2. Characterizing the Southern California HWs of 2020
Southern California is situated at the interface between two regimes that influence the humidity of high-heat days in opposite ways. In Fig. 1, we show the relative humidity climatology for the top 1% of highest heat stress (computed as wet-bulb temperature) days of California in comparison with the rest of the continental United States, evaluated for the 1980–2020 period. In the Pacific Northwest and the Central Valley of California, the most intense heat stress is experienced as a result of drier, hot conditions, whereas in the interior of the Southwest it is driven by higher humidity (Fig. 1a). This results in a larger range of relative humidities on hot days in California than anywhere else in the United States (Fig. 1b). These patterns are associated with large-scale high pressure systems (causing downslope winds, warm-air advection, and/or high solar radiation due to absence of cloud), and with moisture from the North American monsoon (Raymond et al. 2017).

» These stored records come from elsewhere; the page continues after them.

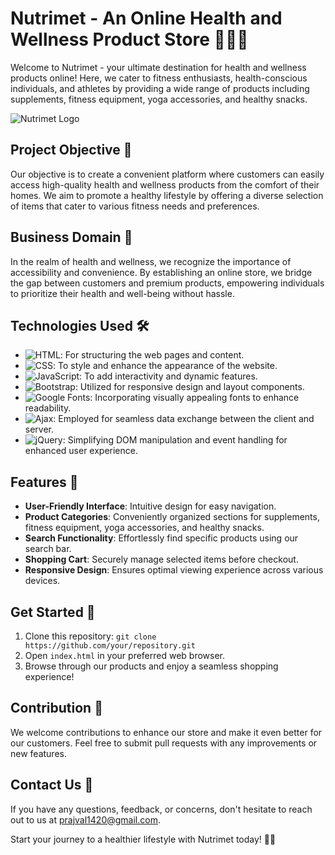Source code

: # Nutrimet - An Online Health and Wellness Product Store 🏋️‍♂️🥗

Welcome to Nutrimet - your ultimate destination for health and wellness products online! Here, we cater to fitness enthusiasts, health-conscious individuals, and athletes by providing a wide range of products including supplements, fitness equipment, yoga accessories, and healthy snacks.

![Nutrimet Logo](raw.githubusercontent.com/Prajval14/Nutrimet/blob/dev/media/images/logo/white.png?raw=true)

## Project Objective 🎯

Our objective is to create a convenient platform where customers can easily access high-quality health and wellness products from the comfort of their homes. We aim to promote a healthy lifestyle by offering a diverse selection of items that cater to various fitness needs and preferences.

## Business Domain 💼

In the realm of health and wellness, we recognize the importance of accessibility and convenience. By establishing an online store, we bridge the gap between customers and premium products, empowering individuals to prioritize their health and well-being without hassle.

## Technologies Used 🛠️

- ![HTML](https://img.shields.io/badge/-HTML-orange): For structuring the web pages and content.
- ![CSS](https://img.shields.io/badge/-CSS-blue): To style and enhance the appearance of the website.
- ![JavaScript](https://img.shields.io/badge/-JavaScript-yellow): To add interactivity and dynamic features.
- ![Bootstrap](https://img.shields.io/badge/-Bootstrap-purple): Utilized for responsive design and layout components.
- ![Google Fonts](https://img.shields.io/badge/-Google%20Fonts-red): Incorporating visually appealing fonts to enhance readability.
- ![Ajax](https://img.shields.io/badge/-Ajax-green): Employed for seamless data exchange between the client and server.
- ![jQuery](https://img.shields.io/badge/-jQuery-blueviolet): Simplifying DOM manipulation and event handling for enhanced user experience.

## Features 🌟

- **User-Friendly Interface**: Intuitive design for easy navigation.
- **Product Categories**: Conveniently organized sections for supplements, fitness equipment, yoga accessories, and healthy snacks.
- **Search Functionality**: Effortlessly find specific products using our search bar.
- **Shopping Cart**: Securely manage selected items before checkout.
- **Responsive Design**: Ensures optimal viewing experience across various devices.

## Get Started 🚀

1. Clone this repository: `git clone https://github.com/your/repository.git`
2. Open `index.html` in your preferred web browser.
3. Browse through our products and enjoy a seamless shopping experience!

## Contribution 🤝

We welcome contributions to enhance our store and make it even better for our customers. Feel free to submit pull requests with any improvements or new features.

## Contact Us 📧

If you have any questions, feedback, or concerns, don't hesitate to reach out to us at [prajval1420@gmail.com](mailto:prajval1420@gmail.com).

Start your journey to a healthier lifestyle with Nutrimet today! 🌿💪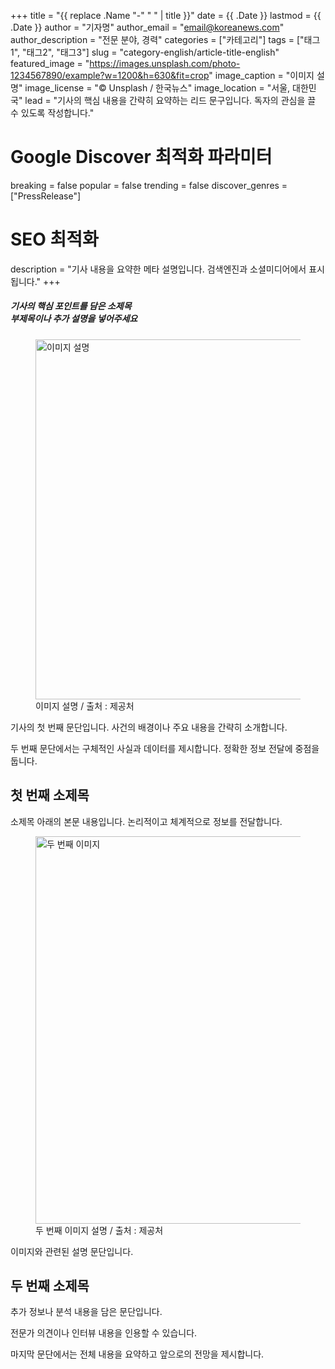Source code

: +++
title = "{{ replace .Name "-" " " | title }}"
date = {{ .Date }}
lastmod = {{ .Date }}
author = "기자명"
author_email = "email@koreanews.com"
author_description = "전문 분야, 경력"
categories = ["카테고리"]
tags = ["태그1", "태그2", "태그3"]
slug = "category-english/article-title-english"
featured_image = "https://images.unsplash.com/photo-1234567890/example?w=1200&h=630&fit=crop"
image_caption = "이미지 설명"
image_license = "© Unsplash / 한국뉴스"
image_location = "서울, 대한민국"
lead = "기사의 핵심 내용을 간략히 요약하는 리드 문구입니다. 독자의 관심을 끌 수 있도록 작성합니다."

# Google Discover 최적화 파라미터
breaking = false
popular = false
trending = false
discover_genres = ["PressRelease"]

# SEO 최적화
description = "기사 내용을 요약한 메타 설명입니다. 검색엔진과 소셜미디어에서 표시됩니다."
+++

<h5 class="wp-block-heading">기사의 핵심 포인트를 담은 소제목<br>부제목이나 추가 설명을 넣어주세요</h5>

<figure class="wp-block-image size-large"><img decoding="async" width="1024" height="576" src="https://images.unsplash.com/photo-1234567890/example?w=1200&h=630&fit=crop" alt="이미지 설명" title="기사 제목 1" /><figcaption class="wp-element-caption">이미지 설명 / 출처 : 제공처</figcaption></figure>

<p>기사의 첫 번째 문단입니다. 사건의 배경이나 주요 내용을 간략히 소개합니다.</p>

<p>두 번째 문단에서는 구체적인 사실과 데이터를 제시합니다. 정확한 정보 전달에 중점을 둡니다.</p>

<h2 class="wp-block-heading">첫 번째 소제목</h2>

<p>소제목 아래의 본문 내용입니다. 논리적이고 체계적으로 정보를 전달합니다.</p>

<figure class="wp-block-image size-large"><img decoding="async" width="1024" height="620" src="https://images.unsplash.com/photo-1234567890/example2?w=1200&h=630&fit=crop" alt="두 번째 이미지" title="기사 제목 2" /><figcaption class="wp-element-caption">두 번째 이미지 설명 / 출처 : 제공처</figcaption></figure>

<p>이미지와 관련된 설명 문단입니다.</p>

<h2 class="wp-block-heading">두 번째 소제목</h2>

<p>추가 정보나 분석 내용을 담은 문단입니다.</p>

<p>전문가 의견이나 인터뷰 내용을 인용할 수 있습니다.</p>

<p>마지막 문단에서는 전체 내용을 요약하고 앞으로의 전망을 제시합니다.</p>
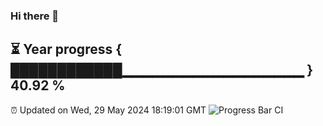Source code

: ### Hi there 👋
⏳ Year progress { ████████████▁▁▁▁▁▁▁▁▁▁▁▁▁▁▁▁▁▁ } 40.92 %
---
⏰ Updated on Wed, 29 May 2024 18:19:01 GMT
![Progress Bar CI](https://github.com/liununu/liununu/workflows/Progress%20Bar%20CI/badge.svg)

In the eastern United States (east of 100°W), temperature and moisture are more closely related, and relative humidity anomalies during the HWs are small (Fig. 1a).
California HWs can be dominated by either of the two general mechanisms noted above, and this is the case for both the Central Valley and coastal areas, although in different proportions (Gershunov et al. 2009; Lee and Grotjahn 2016). This results in two types of heatwaves: typically daytime accentuated (characteristically dry), and nighttime accentuated (characteristically humid) HWs (Gershunov and Guirguis 2012). Although dry HWs have seen interdecadal variations, nighttime accentuated humid events have steadily increased in intensity since 1950 (Hulley et al. 2020). The trends are attributable to urbanization, general atmospheric warming, and an anomalous moisture source off the coast of Baja California associated with sea surface warming (Pierce et al. 2006; Hulley et al. 2020). Further changes are projected to be strongest along the coasts, where the majority of the population is located (Gershunov and Guirguis 2012).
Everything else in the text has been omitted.